Telecommuting makes sense to more and more local residents

Charlie Grantham, an expert in the trend of telecommuting, says the growing movement shows no sign of slowing down.

"I run into somebody new (who telecommutes) about once a week," said Grantham, who also works out of his Prescott home. He estimates that as much as 5 percent to 7 percent of Prescott's workforce engages in telecommuting. Within five years, he predicts the number will be as high as 10 percent to 15 percent.

Greg Fister, economic development coordinator for the City of Prescott, agrees that the number is growing, but he said the city has no way of knowing just how many of the workers live within city limits. "Telecommuters are a hard group to keep track of," Fister said.

Although the 2000 census shows that 7 percent of Prescott's workforce labors at home, Fister pointed out that the numbers don't distinguish between those who telecommute and those who have other home businesses.

Eight years ago, Reeves was on the front edge of the trend, when he went to his employers and proposed working from home. "At that time, I was the first one," Reeves said. "Since what I do is based on computers, I had the technology to do everything at home."

The computer scientist convinced his employers that he would be just as productive from a home office as he was from the company headquarters. "They said, 'yeah, we'll give it a try,'" Reeves said. "But I kind of had to prove myself."

And in fact, Reeves said his productivity at the job actually increased when he began working from home. "I don't get disturbed as much," he said. "When I was at the office, we had so many meetings that we sometimes didn't have a chance to do the work." He added: "When you're on-site, you tend to do an awful lot of interfacing that doesn't need to be done."

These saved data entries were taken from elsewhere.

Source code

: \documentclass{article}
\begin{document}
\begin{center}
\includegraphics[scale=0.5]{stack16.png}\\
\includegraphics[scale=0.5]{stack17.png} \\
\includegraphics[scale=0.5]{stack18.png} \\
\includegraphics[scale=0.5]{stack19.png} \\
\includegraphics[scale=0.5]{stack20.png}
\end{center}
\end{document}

Although Reeves acknowledges that he does miss out on the office rumor mill, he said he adjusted just fine to communicating with his co-workers via the Internet or phone.

After telecommuting for less than a year, Andrews is a relative newcomer to the trend. She admits she is still adjusting to the isolation she sometimes feels in her quiet home office.

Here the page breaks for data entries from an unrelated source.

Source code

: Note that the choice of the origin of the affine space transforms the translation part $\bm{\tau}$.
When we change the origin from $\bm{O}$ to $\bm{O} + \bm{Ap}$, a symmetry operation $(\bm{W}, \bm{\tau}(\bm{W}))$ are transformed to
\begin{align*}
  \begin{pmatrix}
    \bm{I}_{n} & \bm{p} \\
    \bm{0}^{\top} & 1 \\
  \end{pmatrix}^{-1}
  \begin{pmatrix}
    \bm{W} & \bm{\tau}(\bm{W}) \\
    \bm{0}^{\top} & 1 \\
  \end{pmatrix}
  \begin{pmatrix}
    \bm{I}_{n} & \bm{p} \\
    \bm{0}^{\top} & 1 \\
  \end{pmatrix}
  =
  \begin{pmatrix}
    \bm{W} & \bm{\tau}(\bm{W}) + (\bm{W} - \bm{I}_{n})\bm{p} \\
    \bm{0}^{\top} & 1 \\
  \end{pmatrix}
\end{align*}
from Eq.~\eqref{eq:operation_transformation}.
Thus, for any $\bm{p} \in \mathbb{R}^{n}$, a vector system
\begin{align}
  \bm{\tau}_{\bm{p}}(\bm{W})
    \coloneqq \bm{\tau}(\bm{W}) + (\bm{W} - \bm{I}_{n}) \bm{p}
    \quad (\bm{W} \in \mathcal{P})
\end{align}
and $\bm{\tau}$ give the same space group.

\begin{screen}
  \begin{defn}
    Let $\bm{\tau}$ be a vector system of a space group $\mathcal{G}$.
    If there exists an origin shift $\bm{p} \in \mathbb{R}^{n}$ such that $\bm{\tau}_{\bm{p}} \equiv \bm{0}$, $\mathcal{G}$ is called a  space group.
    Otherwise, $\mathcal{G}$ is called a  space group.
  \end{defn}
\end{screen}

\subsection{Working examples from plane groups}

"I loved going into the office every day," she said. And at first, the thought of being on her own with her computer was intimidating.

"It was kind of scary, because a lot of us didn't grow up with computers. (At home), you don't have that tech person right there." But she has found that computer support is available through an online computer service.

For both Andrews and Reeves, family concerns drove their decisions to move away from their California offices.

Andrews' parents and sister and brother-in-law live in the area, and she wanted to be closer to them. Telecommuting gives her the freedom to help her parents when they need it, she said, and to refocus her priorities away from the office. "I think I have a little more balanced lifestyle now," she said.

And for Reeves, it was a reluctance to have his young daughter grow up in a big city that brought him to Prescott. "When my daughter was three or four years old, my wife and I decided we didn't want to raise her in Los Angeles," Reeves said. Earlier, the Reeves had bought property in the Prescott area, with the thought that they would build a home here someday.

"So, instead of wait-ing for retirement," Reeves said, the couple decided to make the move in the mid-1990s.

Like Andrews, Reeves said the arrangement has freed up time for things in his life besides work. "It gives me the freedom to be able to be with my daughter when she gets home from school," he said.